BERLIN (AFP) – Years of struggle for Germany’s second-ranked airline Air Berlin appeared close to an end yesterday, as airborne behemoth Lufthansa announced plans to buy more than half the bankrupt carrier’s planes.
The deal has sparked controversy in the European aviation sector, with the German government facing accusations it helped steer the process under a plan to build the Frankfurt-based carrier into an all-conquering juggernaut.
Germany’s largest airline will snap up some 81 of Air Berlin’s 144 aircraft and take on 3,000 of its 8,500 staff, Lufthansa chief executive Carsten Spohr said in Berlin, hailing it as a “great day” for his company.
Air Berlin is “continuing to negotiate today” with Easyjet, the other bidder chosen for exclusive takeover talks with a Thursday deadline, a spokesman told news agency DPA.
Spohr said that Easyjet was interested in between 20 and 30 of Air Berlin’s medium-range aircraft.
Lufthansa has yet to say how much it will pay under the deal, but Spohr told newspaper Rheinische Post yesterday that the group would invest 1.5 billion euros ($1.8 billion) related to the takeover.
He added that 80 aircraft was the largest addition to Lufthansa’s fleet that competition authorities would accept.
European authorities must now decide whether to give yesterday’s deal a green light, in a process that could take “several weeks or months,” Air Berlin chief executive Thomas Winkelmann said last week.

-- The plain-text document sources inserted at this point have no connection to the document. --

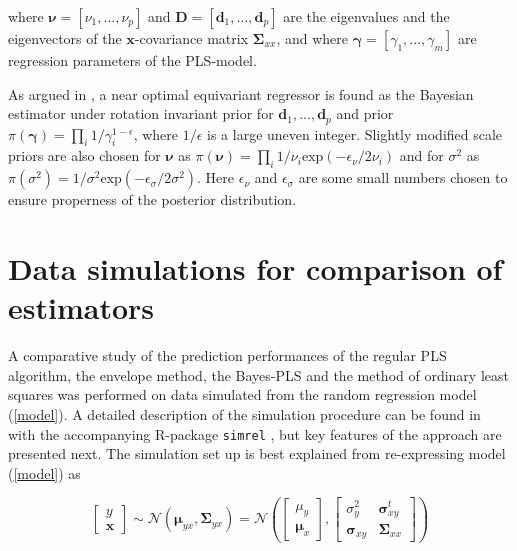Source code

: \documentclass[a4paper, 11pt]{article}
\begin{document}
where $\bm{\nu}=[\nu_1,...,\nu_p]$ and $\bm{D}=[\bm{d}_1,...,\bm{d}_p]$ are the eigenvalues and the eigenvectors of the $\bm{x}$-covariance matrix $\bm{\Sigma}_{xx}$, and where $\bm{\gamma}=[\gamma_1,...,\gamma_m]$ are regression parameters of the PLS-model.

As argued in \citet{helland2012near}, a near optimal equivariant regressor is
found as the Bayesian estimator under rotation invariant prior for
$\bm{d}_1,...,\bm{d}_p$ and prior $\pi(\bm{\gamma})=\prod_i
1/\gamma_i^{1-\epsilon}$, where $1/\epsilon$ is a large uneven integer. Slightly
modified scale priors are also chosen for $\bm{\nu}$ as $\pi(\bm{\nu}) =\prod_i
1/\nu_i \mathrm{exp}(-\epsilon_\nu/2\nu_i)$ and for $\sigma^2$ as$ \pi(\sigma^2)=1/\sigma^2\mathrm{exp}(-\epsilon_\sigma/2\sigma^2)$. Here $\epsilon_\nu$ and $\epsilon_\sigma$ are some small numbers chosen to ensure properness of the posterior distribution.


\section{Data simulations for comparison of estimators}
\label{sec:data-simulation}

A comparative study of the prediction performances of the regular PLS algorithm, the envelope method, the Bayes-PLS and the method of ordinary least squares was performed on data simulated from the random regression model (\ref{model}). A detailed description of the simulation procedure can be found in \citep{saebo2015simrel} with the accompanying R-package {\tt simrel} \citep{saebo2015simrel}, but key features of the approach are presented next. The simulation set up is best explained from re-expressing model (\ref{model}) as

\begin{equation}
  \label{eq:rand-reg-model}
  \begin{bmatrix}
    y \\ \mathbf{x}
  \end{bmatrix} \sim
  \mathcal{N}\left( \boldsymbol{\mu}_{yx}, \boldsymbol{\Sigma}_{yx} \right) =
  \mathcal{N}\left(
    \begin{bmatrix}
      \mu_y \\ \boldsymbol{\mu}_x
    \end{bmatrix},
    \begin{bmatrix}
      \sigma_y^2               & \boldsymbol{\sigma}_{xy}^t \\
      \boldsymbol{\sigma}_{xy} & \boldsymbol{\Sigma}_{xx}
    \end{bmatrix}
  \right)
\end{equation}
\end{document}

In the meantime, the carrier will operate flights as a subcontractor for the buyers, as insolvency rules forbid it from operating flights on its own account after October 28.
Air Berlin triggered bankruptcy proceedings in August after losing a cash lifeline from its biggest shareholder Etihad Airways.

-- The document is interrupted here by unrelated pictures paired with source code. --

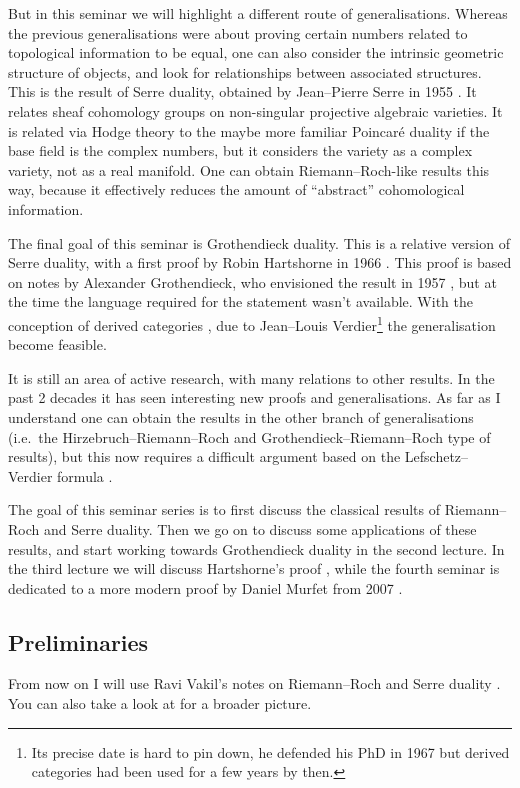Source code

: \documentclass[10pt,a4paper]{article}
\begin{document}
But in this seminar we will highlight a different route of generalisations. Whereas the previous generalisations were about proving certain numbers related to topological information to be equal, one can also consider the intrinsic geometric structure of objects, and look for relationships between associated structures. This is the result of Serre duality, obtained by Jean--Pierre Serre in 1955 \cite{serre-faisceaux-algebriques-coherents}. It relates sheaf cohomology groups on non-singular projective algebraic varieties. It is related via Hodge theory to the maybe more familiar Poincar\'e duality if the base field is the complex numbers, but it considers the variety as a complex variety, not as a real manifold. One can obtain Riemann--Roch-like results this way, because it effectively reduces the amount of ``abstract'' cohomological information.

The final goal of this seminar is Grothendieck duality. This is a relative version of Serre duality, with a first proof by Robin Hartshorne in 1966 \cite{hartshorne-residues-and-duality}. This proof is based on notes by Alexander Grothendieck, who envisioned the result in 1957 \cite{grothendieck-theoremes-de-dualite}, but at the time the language required for the statement wasn't available. With the conception of derived categories \cite{verdier-phd}, due to Jean--Louis Verdier\footnote{Its precise date is hard to pin down, he defended his PhD in 1967 but derived categories had been used for a few years by then.} the generalisation become feasible.

It is still an area of active research, with many relations to other results. In the past 2 decades it has seen interesting new proofs and generalisations. As far as I understand one can obtain the results in the other branch of generalisations (i.e.\ the Hirzebruch--Riemann--Roch and Grothendieck--Riemann--Roch type of results), but this now requires a difficult argument based on the Lefschetz--Verdier formula \cite[expos\'e III]{sga5}.

The goal of this seminar series is to first discuss the classical results of Riemann--Roch and Serre duality. Then we go on to discuss some applications of these results, and start working towards Grothendieck duality in the second lecture. In the third lecture we will discuss Hartshorne's proof \cite{hartshorne-residues-and-duality}, while the fourth seminar is dedicated to a more modern proof by Daniel Murfet from 2007 \cite{murfet-phd}.


\subsection{Preliminaries}
\label{subsection:preliminaries}
From now on I will use Ravi Vakil's notes on Riemann--Roch and Serre duality \cite{vakil-proof-riemann-roch}. You can also take a look at \cite{vakil-math216} for a broader picture.
\end{document}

Its aircraft have been kept aloft by a 150-million-euro ($178 million) emergency loan from the German government while details of the breakup were worked out.
A crowd of German and international investors and competitors lined up after the bankruptcy was announced, with an eye not only on Air Berlin’s aircraft but also its coveted take-off and landing slots at the country’s crowded airports.

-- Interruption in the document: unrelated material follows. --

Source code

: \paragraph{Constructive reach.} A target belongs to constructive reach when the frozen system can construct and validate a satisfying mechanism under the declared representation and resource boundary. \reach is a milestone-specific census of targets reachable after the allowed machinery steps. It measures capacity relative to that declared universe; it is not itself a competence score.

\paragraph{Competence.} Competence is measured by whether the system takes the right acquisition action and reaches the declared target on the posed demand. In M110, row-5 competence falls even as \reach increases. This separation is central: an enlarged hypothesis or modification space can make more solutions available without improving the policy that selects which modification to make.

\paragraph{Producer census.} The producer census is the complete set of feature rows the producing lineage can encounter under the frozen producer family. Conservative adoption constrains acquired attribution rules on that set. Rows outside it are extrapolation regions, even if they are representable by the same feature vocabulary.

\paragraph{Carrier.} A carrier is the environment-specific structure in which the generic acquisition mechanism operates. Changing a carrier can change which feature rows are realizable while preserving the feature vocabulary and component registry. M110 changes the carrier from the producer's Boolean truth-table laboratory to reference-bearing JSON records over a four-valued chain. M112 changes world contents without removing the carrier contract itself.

In the race for exclusive talks, Lufthansa and Easyjet reportedly beat out IAG – owner of Iberia and British Airways – and three bids of between 500 million and 600 million euros apiece from private investors.
Irish low-cost airline Ryanair stayed out of the bidding as its outspoken chief Michael O’Leary denounced a German “stitch-up” designed to favour Lufthansa.
And Bavarian businessman Hans Rudolf Woehrl claimed the government was favouring the creation of a Lufthansa “monopoly” by rejecting out of hand offers to take over Air Berlin whole.
“It’s right that carriers who haven’t been able to make ends meet are disappearing from the market,” Spohr told Rheinische Post, pointing to Britain’s Monarch, Italy’s Alitalia and now Air Berlin.
Nevertheless, “competition will intensify in Europe and worldwide,” he said, adding that he expects “falling prices” for passengers in future.
Spohr also stressed that “it’s in the German interest to have a strong national airline” with worldwide connections.
Lufthansa also used a briefing paper earlier this month to take a swipe at Ryanair, arguing its complaints were “an attempt to distract from their own problems”.
The Irish company’s chief operations officer stepped down this month after Ryanair was forced to slash thousands of flights up to March, mainly owing to a shortage of pilots.